● TASK DETAILS
From the line containing "这张是偶然拍到的，在浙西大峡谷。" to the end of the records, print every line exactly, both ends included, and leave out the pictures.

● AVAILABLE RECORDS
_____
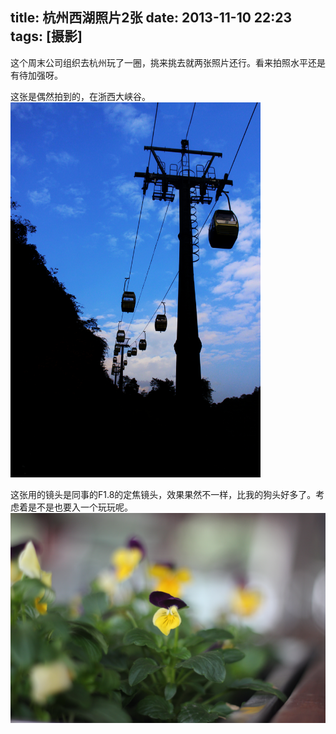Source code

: title: 杭州西湖照片2张
date: 2013-11-10 22:23
tags: [摄影]
---

这个周末公司组织去杭州玩了一圈，挑来挑去就两张照片还行。看来拍照水平还是有待加强呀。

<!--more-->

这张是偶然拍到的，在浙西大峡谷。
<img src="/Images/hangzhou-photo/1.png" width="400" />

这张用的镜头是同事的F1.8的定焦镜头，效果果然不一样，比我的狗头好多了。考虑着是不是也要入一个玩玩呢。
<img src="/Images/hangzhou-photo/2.png" width="800" />

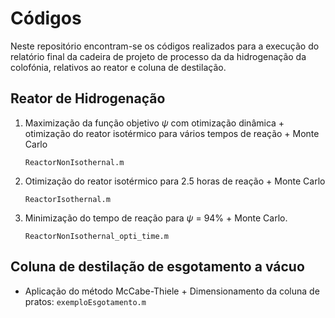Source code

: # Códigos

Neste repositório encontram-se os códigos realizados para a execução do relatório final da cadeira de projeto de processo da da hidrogenação da colofónia, relativos ao reator e coluna de destilação.


## Reator de Hidrogenação

1. Maximização da função objetivo $\psi$ com otimização dinâmica + otimização do reator isotérmico para vários tempos de reação + Monte Carlo

    ``ReactorNonIsothernal.m``

2. Otimização do reator isotérmico para 2.5 horas de reação + Monte Carlo

    ``ReactorIsothernal.m``

3. Minimização do tempo de reação para $\psi$ = 94\% + Monte Carlo.

    ``ReactorNonIsothernal_opti_time.m``



## Coluna de destilação de esgotamento a vácuo

+ Aplicação do método McCabe-Thiele + Dimensionamento da coluna de pratos: ``exemploEsgotamento.m``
_____
● TASK ANSWER
这张是偶然拍到的，在浙西大峡谷。
<img src="/Images/hangzhou-photo/1.png" width="400" />

这张用的镜头是同事的F1.8的定焦镜头，效果果然不一样，比我的狗头好多了。考虑着是不是也要入一个玩玩呢。
<img src="/Images/hangzhou-photo/2.png" width="800" />

Source code

: # Códigos

Neste repositório encontram-se os códigos realizados para a execução do relatório final da cadeira de projeto de processo da da hidrogenação da colofónia, relativos ao reator e coluna de destilação.


## Reator de Hidrogenação

1. Maximização da função objetivo $\psi$ com otimização dinâmica + otimização do reator isotérmico para vários tempos de reação + Monte Carlo

    ``ReactorNonIsothernal.m``

2. Otimização do reator isotérmico para 2.5 horas de reação + Monte Carlo

    ``ReactorIsothernal.m``

3. Minimização do tempo de reação para $\psi$ = 94\% + Monte Carlo.

    ``ReactorNonIsothernal_opti_time.m``



## Coluna de destilação de esgotamento a vácuo

+ Aplicação do método McCabe-Thiele + Dimensionamento da coluna de pratos: ``exemploEsgotamento.m``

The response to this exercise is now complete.